▸ **EXERCISE OBJECTIVE**
Gather the lines below that include the string "components", copying each in full.

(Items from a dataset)
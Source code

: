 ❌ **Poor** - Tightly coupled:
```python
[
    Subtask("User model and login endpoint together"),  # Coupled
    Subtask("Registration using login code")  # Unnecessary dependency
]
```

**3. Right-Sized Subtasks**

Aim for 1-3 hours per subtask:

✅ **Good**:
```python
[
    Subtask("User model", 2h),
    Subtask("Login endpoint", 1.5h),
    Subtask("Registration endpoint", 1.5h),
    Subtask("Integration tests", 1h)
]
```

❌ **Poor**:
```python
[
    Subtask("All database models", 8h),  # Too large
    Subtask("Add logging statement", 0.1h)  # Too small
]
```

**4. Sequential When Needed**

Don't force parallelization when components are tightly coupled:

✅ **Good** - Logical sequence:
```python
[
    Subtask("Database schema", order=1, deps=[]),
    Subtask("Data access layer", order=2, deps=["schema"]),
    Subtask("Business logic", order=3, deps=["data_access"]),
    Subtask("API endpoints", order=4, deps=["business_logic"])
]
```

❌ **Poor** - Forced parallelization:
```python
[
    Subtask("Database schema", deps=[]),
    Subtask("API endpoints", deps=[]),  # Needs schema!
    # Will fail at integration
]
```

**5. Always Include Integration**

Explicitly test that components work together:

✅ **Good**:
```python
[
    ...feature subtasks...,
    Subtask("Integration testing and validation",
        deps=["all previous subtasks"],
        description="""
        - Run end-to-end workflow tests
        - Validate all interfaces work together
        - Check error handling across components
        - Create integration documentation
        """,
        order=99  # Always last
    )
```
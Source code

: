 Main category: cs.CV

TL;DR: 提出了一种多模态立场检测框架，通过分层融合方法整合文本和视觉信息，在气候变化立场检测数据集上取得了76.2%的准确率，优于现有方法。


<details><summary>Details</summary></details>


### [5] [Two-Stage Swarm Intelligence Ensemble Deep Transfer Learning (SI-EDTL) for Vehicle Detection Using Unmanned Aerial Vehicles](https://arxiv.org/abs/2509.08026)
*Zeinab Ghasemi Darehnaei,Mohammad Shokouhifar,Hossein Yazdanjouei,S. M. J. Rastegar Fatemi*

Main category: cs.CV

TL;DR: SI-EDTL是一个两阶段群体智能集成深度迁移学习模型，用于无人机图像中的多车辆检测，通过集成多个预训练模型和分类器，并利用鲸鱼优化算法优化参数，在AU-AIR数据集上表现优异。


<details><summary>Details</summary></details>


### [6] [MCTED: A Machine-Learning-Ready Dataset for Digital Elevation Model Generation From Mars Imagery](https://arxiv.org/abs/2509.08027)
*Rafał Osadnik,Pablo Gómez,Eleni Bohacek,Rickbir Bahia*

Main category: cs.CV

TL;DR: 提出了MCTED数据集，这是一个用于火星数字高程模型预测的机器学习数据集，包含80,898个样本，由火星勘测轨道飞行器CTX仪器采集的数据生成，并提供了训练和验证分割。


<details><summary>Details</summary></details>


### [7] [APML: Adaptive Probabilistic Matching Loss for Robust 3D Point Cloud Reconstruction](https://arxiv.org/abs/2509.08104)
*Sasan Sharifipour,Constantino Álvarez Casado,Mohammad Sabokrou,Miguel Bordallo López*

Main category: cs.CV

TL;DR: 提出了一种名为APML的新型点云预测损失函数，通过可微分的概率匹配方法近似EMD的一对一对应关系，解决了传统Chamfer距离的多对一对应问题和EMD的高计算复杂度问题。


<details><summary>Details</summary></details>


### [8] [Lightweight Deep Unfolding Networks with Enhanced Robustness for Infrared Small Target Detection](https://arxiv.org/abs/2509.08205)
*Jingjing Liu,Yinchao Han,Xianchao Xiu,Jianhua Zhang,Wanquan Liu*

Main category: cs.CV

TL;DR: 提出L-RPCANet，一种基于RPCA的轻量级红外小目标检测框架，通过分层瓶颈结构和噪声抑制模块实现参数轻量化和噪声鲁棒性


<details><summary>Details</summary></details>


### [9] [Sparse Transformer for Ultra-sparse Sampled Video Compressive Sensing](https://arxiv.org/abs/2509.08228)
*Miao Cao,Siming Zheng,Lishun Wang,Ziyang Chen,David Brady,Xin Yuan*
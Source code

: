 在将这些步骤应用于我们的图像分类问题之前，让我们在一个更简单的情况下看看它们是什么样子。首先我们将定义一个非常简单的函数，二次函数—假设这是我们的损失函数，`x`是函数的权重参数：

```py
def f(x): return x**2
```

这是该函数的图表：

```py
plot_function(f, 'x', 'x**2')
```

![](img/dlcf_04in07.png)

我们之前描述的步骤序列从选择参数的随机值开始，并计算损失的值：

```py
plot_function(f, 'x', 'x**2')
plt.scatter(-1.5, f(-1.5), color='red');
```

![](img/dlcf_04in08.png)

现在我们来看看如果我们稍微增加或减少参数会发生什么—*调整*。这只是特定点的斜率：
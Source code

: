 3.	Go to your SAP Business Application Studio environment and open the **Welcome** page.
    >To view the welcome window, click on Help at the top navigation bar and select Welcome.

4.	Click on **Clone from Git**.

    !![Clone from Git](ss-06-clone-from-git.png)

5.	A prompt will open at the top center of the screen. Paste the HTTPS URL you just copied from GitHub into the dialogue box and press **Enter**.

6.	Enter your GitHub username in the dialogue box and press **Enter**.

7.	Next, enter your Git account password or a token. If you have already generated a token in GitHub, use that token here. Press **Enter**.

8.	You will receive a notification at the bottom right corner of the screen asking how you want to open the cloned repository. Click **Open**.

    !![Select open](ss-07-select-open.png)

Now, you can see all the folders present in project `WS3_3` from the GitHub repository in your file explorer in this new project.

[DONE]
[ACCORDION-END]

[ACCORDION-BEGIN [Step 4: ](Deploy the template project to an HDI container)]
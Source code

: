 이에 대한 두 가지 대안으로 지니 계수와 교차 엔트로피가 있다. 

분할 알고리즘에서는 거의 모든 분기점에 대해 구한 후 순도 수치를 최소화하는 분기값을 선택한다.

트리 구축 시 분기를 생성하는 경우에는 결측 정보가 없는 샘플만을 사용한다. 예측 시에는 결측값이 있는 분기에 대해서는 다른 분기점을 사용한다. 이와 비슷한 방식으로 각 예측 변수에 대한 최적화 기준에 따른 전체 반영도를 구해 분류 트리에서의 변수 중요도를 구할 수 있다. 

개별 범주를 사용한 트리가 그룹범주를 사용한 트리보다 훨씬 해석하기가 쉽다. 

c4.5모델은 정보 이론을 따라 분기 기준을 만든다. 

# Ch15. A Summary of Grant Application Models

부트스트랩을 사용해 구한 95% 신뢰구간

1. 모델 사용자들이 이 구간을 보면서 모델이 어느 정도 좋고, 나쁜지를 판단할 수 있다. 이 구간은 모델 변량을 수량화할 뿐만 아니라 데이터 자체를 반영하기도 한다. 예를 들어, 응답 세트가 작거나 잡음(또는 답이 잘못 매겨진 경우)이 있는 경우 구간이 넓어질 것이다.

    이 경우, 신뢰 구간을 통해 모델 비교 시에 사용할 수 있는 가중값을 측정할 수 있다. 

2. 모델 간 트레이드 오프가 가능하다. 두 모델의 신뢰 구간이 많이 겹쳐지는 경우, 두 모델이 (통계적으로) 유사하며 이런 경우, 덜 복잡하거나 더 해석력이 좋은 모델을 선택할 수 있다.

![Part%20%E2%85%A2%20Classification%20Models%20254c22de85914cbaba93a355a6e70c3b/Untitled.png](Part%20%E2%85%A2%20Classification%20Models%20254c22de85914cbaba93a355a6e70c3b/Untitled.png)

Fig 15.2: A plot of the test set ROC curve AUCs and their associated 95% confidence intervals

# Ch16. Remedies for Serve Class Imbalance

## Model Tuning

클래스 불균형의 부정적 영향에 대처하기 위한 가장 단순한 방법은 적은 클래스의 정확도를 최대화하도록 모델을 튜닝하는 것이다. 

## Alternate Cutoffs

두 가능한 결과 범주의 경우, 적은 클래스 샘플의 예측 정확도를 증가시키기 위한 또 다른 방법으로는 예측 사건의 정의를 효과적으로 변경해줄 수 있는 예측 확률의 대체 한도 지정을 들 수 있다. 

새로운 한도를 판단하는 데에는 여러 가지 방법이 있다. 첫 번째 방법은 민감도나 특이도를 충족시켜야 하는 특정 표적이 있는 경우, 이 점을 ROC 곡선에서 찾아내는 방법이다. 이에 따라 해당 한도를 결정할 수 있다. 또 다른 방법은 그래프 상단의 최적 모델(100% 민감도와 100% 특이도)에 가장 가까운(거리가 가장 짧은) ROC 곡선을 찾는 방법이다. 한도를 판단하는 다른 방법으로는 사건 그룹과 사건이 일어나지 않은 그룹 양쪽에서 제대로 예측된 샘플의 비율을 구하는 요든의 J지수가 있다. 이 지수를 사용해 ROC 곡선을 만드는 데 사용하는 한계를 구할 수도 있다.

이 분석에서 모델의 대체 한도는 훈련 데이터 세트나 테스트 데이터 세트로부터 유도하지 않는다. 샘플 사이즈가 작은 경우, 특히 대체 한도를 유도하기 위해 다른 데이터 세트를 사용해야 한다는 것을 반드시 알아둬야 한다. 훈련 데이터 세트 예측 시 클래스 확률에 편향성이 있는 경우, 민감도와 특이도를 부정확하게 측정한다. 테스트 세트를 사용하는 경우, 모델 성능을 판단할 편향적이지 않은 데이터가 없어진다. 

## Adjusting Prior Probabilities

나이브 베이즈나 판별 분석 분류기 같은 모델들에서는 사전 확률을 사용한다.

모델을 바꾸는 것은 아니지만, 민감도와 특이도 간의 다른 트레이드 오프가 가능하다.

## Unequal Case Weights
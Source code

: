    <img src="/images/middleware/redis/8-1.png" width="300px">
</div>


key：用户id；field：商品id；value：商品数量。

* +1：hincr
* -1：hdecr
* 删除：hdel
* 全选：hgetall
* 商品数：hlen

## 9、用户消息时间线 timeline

▸ **FINISHED EXERCISE**
Don't force parallelization when components are tightly coupled:
Explicitly test that components work together:
        - Check error handling across components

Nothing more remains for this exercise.